**PROBLEM STATEMENT**
Restrict the output to the lines below starting at the one that contains "to implement and" and ending at the one that contains "- [Githab](https://github.com/settings/profile)", and restate them word for word, both ends included.

[Stored dataset items]
++++++++++++++++++++
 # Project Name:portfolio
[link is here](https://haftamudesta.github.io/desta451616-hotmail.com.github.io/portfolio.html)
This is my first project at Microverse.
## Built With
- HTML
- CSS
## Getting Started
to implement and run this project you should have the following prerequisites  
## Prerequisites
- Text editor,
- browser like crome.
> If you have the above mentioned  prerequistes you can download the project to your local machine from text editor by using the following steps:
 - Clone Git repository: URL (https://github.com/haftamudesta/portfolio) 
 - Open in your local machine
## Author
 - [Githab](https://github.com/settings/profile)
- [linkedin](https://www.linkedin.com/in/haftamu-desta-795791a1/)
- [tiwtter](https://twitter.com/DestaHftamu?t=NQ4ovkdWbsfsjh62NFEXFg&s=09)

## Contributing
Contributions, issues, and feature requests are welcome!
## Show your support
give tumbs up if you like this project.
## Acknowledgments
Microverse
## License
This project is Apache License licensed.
++++++++++++++++++++
**ANSWER BOX**
to implement and run this project you should have the following prerequisites  
## Prerequisites
- Text editor,
- browser like crome.
> If you have the above mentioned  prerequistes you can download the project to your local machine from text editor by using the following steps:
 - Clone Git repository: URL (https://github.com/haftamudesta/portfolio) 
 - Open in your local machine
## Author
 - [Githab](https://github.com/settings/profile)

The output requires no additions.